■ **What is expected**
Every line of the records below from the line with "accuracy and professionalism" up to and including the line with "with global audiences" must be reproduced exactly, and no line outside that range.

-=-=-=-=-

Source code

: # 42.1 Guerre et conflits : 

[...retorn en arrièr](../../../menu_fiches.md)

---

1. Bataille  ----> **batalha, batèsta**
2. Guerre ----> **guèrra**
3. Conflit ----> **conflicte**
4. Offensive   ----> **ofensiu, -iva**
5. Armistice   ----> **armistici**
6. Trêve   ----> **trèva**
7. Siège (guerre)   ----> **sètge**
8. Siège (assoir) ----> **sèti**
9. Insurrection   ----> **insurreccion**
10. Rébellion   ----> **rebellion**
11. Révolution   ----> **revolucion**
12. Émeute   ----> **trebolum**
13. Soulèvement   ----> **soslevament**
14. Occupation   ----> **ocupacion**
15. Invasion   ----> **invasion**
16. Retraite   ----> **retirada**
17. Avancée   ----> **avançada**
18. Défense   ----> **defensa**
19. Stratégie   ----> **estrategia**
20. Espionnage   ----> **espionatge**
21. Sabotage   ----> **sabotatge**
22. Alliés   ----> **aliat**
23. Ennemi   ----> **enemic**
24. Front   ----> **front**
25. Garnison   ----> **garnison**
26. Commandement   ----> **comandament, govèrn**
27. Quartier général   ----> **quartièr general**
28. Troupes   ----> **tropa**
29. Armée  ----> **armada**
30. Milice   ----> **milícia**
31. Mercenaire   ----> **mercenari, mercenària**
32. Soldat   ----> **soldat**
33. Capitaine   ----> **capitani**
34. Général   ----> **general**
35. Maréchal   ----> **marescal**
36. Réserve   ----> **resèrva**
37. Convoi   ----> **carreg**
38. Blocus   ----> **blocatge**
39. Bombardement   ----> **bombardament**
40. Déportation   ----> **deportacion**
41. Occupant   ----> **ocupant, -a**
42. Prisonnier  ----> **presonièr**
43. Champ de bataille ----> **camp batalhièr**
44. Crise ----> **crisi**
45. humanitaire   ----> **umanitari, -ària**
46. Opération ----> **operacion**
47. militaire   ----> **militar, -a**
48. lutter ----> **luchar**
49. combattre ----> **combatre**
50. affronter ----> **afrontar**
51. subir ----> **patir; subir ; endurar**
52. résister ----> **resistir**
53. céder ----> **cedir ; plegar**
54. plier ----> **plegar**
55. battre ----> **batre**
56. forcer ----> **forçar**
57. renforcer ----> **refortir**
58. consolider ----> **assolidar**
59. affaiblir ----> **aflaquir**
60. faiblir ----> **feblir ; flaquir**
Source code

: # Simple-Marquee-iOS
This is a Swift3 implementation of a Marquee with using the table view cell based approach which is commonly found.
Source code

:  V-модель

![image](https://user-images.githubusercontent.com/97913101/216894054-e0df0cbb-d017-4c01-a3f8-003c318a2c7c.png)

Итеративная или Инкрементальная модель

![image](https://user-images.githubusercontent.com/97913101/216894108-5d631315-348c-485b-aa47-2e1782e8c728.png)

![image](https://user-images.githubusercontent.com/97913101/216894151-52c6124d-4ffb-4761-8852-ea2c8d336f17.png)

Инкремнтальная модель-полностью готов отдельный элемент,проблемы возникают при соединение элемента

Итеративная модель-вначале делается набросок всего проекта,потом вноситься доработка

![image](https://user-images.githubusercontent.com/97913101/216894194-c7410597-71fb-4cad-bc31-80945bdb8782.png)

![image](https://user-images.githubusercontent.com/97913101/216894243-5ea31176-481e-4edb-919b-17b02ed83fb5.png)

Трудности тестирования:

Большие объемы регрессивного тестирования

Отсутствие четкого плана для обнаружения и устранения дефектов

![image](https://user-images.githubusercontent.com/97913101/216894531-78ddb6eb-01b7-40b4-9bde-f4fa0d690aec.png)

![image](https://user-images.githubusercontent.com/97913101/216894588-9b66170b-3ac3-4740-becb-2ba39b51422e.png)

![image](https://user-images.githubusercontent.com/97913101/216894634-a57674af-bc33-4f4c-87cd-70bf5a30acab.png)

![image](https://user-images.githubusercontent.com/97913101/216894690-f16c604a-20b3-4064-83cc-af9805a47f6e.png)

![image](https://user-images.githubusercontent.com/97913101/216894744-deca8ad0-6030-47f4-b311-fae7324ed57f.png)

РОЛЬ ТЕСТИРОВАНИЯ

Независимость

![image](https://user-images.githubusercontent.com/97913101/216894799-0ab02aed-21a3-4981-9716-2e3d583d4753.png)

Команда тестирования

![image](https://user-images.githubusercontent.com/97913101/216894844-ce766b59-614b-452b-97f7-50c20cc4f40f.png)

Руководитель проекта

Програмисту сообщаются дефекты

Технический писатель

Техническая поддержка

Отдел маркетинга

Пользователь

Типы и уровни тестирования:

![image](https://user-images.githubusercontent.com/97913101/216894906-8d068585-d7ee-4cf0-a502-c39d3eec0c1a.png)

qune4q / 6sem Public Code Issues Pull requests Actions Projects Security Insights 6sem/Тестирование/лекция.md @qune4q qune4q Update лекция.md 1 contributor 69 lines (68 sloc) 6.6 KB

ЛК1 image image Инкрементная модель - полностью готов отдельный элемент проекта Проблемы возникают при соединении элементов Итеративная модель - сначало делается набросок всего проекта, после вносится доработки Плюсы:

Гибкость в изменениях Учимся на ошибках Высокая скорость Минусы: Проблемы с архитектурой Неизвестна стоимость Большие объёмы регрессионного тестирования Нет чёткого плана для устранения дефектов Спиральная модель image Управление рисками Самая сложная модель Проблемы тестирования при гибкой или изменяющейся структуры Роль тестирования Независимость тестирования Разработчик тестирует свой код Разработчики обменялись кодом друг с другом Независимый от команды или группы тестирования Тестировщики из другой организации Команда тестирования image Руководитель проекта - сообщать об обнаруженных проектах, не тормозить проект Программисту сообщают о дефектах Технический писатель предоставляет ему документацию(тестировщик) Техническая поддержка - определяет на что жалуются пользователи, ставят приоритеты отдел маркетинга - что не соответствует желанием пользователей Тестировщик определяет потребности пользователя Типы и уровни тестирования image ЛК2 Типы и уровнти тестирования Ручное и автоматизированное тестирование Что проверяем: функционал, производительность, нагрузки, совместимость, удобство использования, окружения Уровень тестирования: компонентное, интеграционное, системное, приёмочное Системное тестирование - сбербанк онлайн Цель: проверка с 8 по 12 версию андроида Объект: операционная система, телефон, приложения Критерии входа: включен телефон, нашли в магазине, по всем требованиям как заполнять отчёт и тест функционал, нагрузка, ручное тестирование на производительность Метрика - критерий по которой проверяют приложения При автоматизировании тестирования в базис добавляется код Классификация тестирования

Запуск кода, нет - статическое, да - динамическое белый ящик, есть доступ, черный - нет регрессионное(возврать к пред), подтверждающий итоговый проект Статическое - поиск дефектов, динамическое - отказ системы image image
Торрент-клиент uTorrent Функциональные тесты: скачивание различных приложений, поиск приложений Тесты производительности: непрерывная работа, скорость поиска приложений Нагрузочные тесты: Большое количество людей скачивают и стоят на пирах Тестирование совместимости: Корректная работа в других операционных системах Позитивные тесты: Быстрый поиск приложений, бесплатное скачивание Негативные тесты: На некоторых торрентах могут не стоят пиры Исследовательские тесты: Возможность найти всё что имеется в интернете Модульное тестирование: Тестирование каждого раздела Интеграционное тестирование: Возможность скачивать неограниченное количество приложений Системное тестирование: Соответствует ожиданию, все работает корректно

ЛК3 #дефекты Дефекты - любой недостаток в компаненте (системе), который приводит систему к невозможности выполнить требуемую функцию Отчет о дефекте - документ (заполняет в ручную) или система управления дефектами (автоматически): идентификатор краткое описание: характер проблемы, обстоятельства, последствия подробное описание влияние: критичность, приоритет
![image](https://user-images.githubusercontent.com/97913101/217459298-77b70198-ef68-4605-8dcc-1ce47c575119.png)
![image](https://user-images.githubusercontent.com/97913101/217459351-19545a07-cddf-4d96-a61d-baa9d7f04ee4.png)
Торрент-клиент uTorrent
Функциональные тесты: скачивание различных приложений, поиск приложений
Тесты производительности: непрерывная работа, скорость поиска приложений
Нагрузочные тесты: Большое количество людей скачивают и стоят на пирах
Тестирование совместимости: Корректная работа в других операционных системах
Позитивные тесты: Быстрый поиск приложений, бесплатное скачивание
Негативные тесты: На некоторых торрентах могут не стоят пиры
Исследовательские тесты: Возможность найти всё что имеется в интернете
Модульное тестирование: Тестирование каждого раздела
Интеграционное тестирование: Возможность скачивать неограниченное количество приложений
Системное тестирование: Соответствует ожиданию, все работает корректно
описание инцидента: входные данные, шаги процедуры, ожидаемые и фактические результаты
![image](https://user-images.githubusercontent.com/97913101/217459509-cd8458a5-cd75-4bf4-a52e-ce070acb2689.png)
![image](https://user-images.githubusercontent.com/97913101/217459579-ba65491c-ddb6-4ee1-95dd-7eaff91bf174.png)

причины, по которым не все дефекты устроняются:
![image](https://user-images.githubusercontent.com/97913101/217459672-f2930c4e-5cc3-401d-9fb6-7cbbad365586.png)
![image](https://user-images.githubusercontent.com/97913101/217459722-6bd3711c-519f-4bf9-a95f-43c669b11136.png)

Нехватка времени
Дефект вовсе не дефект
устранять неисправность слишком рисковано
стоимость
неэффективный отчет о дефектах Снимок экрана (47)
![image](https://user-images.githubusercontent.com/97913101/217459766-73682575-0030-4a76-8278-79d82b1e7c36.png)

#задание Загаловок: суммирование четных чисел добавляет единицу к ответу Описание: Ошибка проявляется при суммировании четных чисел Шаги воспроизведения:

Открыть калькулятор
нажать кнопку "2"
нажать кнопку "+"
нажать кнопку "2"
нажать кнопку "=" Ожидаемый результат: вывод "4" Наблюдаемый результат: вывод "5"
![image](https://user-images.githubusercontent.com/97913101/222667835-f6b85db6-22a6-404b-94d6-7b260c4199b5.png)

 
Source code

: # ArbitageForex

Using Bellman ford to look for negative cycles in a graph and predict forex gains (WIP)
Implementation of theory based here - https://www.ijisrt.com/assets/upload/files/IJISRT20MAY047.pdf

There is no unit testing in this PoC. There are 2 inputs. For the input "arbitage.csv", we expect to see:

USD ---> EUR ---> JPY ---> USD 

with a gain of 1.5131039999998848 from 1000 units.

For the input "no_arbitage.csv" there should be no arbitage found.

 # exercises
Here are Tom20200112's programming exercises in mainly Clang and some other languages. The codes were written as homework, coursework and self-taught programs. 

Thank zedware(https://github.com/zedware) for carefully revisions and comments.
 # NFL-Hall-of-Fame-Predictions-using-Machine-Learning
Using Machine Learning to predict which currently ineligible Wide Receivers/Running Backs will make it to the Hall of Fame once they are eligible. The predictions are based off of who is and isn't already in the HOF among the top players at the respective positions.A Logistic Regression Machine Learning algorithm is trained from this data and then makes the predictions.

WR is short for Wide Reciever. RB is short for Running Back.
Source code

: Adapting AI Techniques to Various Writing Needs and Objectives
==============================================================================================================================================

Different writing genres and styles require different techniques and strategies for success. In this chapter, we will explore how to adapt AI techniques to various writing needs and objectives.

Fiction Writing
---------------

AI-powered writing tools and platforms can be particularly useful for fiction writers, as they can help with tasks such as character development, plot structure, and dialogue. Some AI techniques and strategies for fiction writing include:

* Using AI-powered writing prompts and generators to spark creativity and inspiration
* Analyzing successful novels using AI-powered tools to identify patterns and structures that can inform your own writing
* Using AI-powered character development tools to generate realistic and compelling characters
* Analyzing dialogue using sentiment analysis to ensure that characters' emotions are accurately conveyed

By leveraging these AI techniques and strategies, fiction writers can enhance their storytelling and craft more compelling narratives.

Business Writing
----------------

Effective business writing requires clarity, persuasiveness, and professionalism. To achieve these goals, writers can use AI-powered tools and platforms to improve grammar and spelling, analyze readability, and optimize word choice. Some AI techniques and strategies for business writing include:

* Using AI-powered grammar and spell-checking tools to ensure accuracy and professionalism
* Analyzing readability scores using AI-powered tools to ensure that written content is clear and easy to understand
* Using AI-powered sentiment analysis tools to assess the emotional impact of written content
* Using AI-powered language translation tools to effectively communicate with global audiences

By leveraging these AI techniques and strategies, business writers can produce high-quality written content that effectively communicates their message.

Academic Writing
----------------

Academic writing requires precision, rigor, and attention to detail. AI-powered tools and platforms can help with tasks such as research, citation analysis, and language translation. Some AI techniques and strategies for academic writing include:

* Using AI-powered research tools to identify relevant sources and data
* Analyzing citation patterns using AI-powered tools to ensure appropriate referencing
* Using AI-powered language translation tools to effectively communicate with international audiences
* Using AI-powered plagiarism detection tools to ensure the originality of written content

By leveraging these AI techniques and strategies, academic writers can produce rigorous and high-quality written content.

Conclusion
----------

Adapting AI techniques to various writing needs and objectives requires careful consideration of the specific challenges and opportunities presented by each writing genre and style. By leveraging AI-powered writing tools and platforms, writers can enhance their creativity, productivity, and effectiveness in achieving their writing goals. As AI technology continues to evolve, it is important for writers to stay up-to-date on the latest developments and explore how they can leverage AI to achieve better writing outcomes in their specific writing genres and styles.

-=-=-=-=-

■ **Task result**
* Using AI-powered grammar and spell-checking tools to ensure accuracy and professionalism
* Analyzing readability scores using AI-powered tools to ensure that written content is clear and easy to understand
* Using AI-powered sentiment analysis tools to assess the emotional impact of written content
* Using AI-powered language translation tools to effectively communicate with global audiences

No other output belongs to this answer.